Instructions to follow.
List, from the lines below, each one with "statistical" in it.

Dataset.
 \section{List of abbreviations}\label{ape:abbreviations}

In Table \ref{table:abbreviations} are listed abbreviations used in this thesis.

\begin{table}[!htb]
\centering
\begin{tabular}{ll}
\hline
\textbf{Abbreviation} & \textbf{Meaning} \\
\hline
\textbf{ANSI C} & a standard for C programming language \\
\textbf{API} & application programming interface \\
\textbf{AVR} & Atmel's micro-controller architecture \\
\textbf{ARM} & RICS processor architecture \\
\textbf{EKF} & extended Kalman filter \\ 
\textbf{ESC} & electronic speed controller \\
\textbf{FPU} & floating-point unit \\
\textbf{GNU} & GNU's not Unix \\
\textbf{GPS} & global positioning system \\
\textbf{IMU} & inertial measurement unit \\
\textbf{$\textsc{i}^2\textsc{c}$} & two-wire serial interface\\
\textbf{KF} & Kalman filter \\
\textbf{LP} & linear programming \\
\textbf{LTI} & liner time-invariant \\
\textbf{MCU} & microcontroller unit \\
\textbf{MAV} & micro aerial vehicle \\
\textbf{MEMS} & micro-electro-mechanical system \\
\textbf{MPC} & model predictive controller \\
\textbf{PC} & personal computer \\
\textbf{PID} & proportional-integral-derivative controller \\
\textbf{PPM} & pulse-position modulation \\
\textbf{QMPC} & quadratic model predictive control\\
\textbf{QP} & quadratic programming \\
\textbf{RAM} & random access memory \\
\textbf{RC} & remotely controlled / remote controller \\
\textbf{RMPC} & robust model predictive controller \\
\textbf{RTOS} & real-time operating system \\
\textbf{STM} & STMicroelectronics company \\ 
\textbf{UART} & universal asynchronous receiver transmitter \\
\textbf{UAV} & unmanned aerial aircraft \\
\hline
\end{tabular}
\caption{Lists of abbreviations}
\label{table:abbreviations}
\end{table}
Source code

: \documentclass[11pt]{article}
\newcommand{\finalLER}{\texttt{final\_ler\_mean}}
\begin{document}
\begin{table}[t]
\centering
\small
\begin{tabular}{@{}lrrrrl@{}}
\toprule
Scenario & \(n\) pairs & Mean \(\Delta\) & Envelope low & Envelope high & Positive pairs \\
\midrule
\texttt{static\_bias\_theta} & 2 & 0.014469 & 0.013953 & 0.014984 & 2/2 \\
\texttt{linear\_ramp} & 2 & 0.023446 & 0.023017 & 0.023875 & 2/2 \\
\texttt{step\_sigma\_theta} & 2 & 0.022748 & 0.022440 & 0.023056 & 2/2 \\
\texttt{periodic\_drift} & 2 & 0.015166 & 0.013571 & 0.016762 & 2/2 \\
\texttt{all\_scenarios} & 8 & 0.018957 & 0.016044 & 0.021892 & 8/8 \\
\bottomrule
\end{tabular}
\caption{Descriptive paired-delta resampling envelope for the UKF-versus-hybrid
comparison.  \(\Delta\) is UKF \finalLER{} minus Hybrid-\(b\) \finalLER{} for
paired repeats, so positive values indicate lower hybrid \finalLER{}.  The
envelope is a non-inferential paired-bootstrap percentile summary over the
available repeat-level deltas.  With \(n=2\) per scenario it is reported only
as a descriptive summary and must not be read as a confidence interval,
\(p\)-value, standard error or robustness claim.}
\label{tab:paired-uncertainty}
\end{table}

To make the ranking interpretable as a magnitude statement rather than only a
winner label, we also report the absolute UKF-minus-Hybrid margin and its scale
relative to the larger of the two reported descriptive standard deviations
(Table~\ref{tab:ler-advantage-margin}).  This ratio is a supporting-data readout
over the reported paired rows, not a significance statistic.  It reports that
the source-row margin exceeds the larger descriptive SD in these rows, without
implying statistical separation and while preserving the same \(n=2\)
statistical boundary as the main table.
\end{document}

Exercise response.
implying statistical separation and while preserving the same \(n=2\)
statistical boundary as the main table.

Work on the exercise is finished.